Rôle du système nerveux autonome :

Il existe un rôle important du système nerveux autonome dans le déterminisme des arythmies ventriculaires, y compris dans le syndrome de Br.

Les troubles du rythme ventriculaires malins surviennent au repos ou pendant la nuit et non au cours de l’exercice.

Cela a été très bien mis en évidence par l’analyse des événements rythmiques chez les patients porteurs d’un défibrillateur automatique implantable (DAI), ce qui confirme l’importance du tonus vagal dans le déterminisme de la mort subite.

Au contraire, la stimulation du système sympathique et l’exposition aux catécholamines, comme lors d’une activité sportive, auraient un effet protecteur sur les mécanismes arythmogènes du syndrome de Br.

A titre d’exemple, l’isoprotérenol, en normalisant le dôme du PA épicardique, normalise le sus-décalage du segment ST et est utilisé pour traiter les orages rythmiques du syndrome de Br. L’effort en lui-même pourrait réduire le risque de mort subite.
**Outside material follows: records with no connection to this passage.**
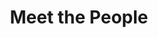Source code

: ---
layout: people
order: 15
title: Meet the People
name: "Cinlong Huang"
position: "Research Assistant"
current: true
headshot: "cinlong.jpeg"
twitter: ""
bio: "I am currently a research assistant working in the Qiu Lab. I received my Bachelor's degree in Molecular and Cell 
    Biology at UC Berkeley. There, I performed research on in-vivo visualizations of ocular lymphatics in murine 
    models and molecular mechanisms behind vessel formation. I also worked at the Los Alamos National Lab to develop 
    a neuromuscular junction model using iPSCs. I'm interested in morphogenesis and learning how to leverage machine 
    learning and multi-omic approaches. Outside of the lab, I enjoy drawing and listening to a broad spectrum of music."
---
Cependant, l’adaptation chronique du système nerveux autonome lié à l’entraînement (augmentation de l’activité vagale et/ou diminution de l’activité sympathique) explique aussi les réactions exagérées aux stimulations vagales, comme la survenue de syncope en post-effort. Elle pourrait encore expliquer le risque potentiel, pour un porteur de syndrome de Br, de présenter des accidents rythmiques durant son sommeil ou immédiatement après un exercice.

Ces facteurs liés au sport viennent aggraver la dysfonction du système nerveux autonome, évoquée par certains auteurs et mise en évidence lors de scintigraphies au MIBG, réalisées chez des patients porteurs de syndrome de Br. Une hypofixation régionale, au niveau de la paroi postérieure du ventricule gauche, a été mise en évidence chez 47 % des patients (8/17), mais chez aucun des sujets contrôles. Ce résultat est sûrement du à une dénervation sympathique.